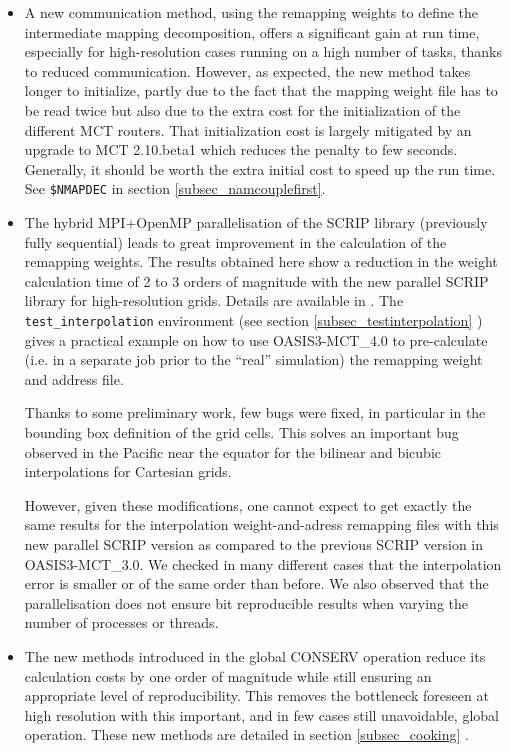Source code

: \begin{itemize}

\item A new communication method, using the remapping weights to define the intermediate mapping decomposition, offers a significant gain at run time, especially for high-resolution cases running on a high number of tasks, thanks to reduced communication. However, as expected, the new method takes longer to initialize, partly due to the fact that the mapping weight file has to be read twice but also due to the extra cost for the initialization of the different MCT routers.  That initialization cost is largely mitigated by an upgrade to MCT 2.10.beta1 which reduces the penalty to few seconds.  Generally, it should be worth the extra initial cost to speed up the run time. See {\tt \$NMAPDEC} in section \ref{subsec_namcouplefirst}.

\item The hybrid MPI+OpenMP parallelisation of the SCRIP library (previously fully sequential) leads to great improvement in the calculation of the remapping weights. The results obtained here show a reduction in the weight calculation time of 2 to 3 orders of magnitude with the new parallel SCRIP library for high-resolution grids. Details are available in \cite{piacentini08}. The {\tt test\_interpolation} environment (see section \ref{subsec_testinterpolation} ) gives a practical example on how to use OASIS3-MCT\_4.0 to pre-calculate (i.e. in a separate job prior to the “real” simulation) the remapping weight and address file.

Thanks to some preliminary work, few bugs were fixed, in particular in the bounding box definition of the grid cells. This solves an important bug observed in the Pacific near the equator for the bilinear and bicubic interpolations for Cartesian grids.

However, given these modifications, one cannot expect to get exactly the same results for the interpolation weight-and-adress remapping files with this new parallel SCRIP version as compared to the previous SCRIP version in OASIS3-MCT\_3.0. We checked in many different cases that the interpolation error is smaller or of the same order than before. We also observed that the parallelisation does not ensure bit reproducible results when varying the number of processes or threads.

\item The new methods introduced in the global CONSERV operation reduce its calculation costs by one order of magnitude while still ensuring an appropriate level of reproducibility. This removes the bottleneck foreseen at high resolution with this important, and in few cases still unavoidable, global operation. These new methods are detailed in section \ref{subsec_cooking} .

\end{itemize}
- - - - - - -
ACTIVITY >> Please give back exactly the lines of this listing beginning at the line with "Thanks to some" and ending with the line with "However, given these", both included, and nothing else.

EXERCISE ANSWER >>
Thanks to some preliminary work, few bugs were fixed, in particular in the bounding box definition of the grid cells. This solves an important bug observed in the Pacific near the equator for the bilinear and bicubic interpolations for Cartesian grids.

However, given these modifications, one cannot expect to get exactly the same results for the interpolation weight-and-adress remapping files with this new parallel SCRIP version as compared to the previous SCRIP version in OASIS3-MCT\_3.0. We checked in many different cases that the interpolation error is smaller or of the same order than before. We also observed that the parallelisation does not ensure bit reproducible results when varying the number of processes or threads.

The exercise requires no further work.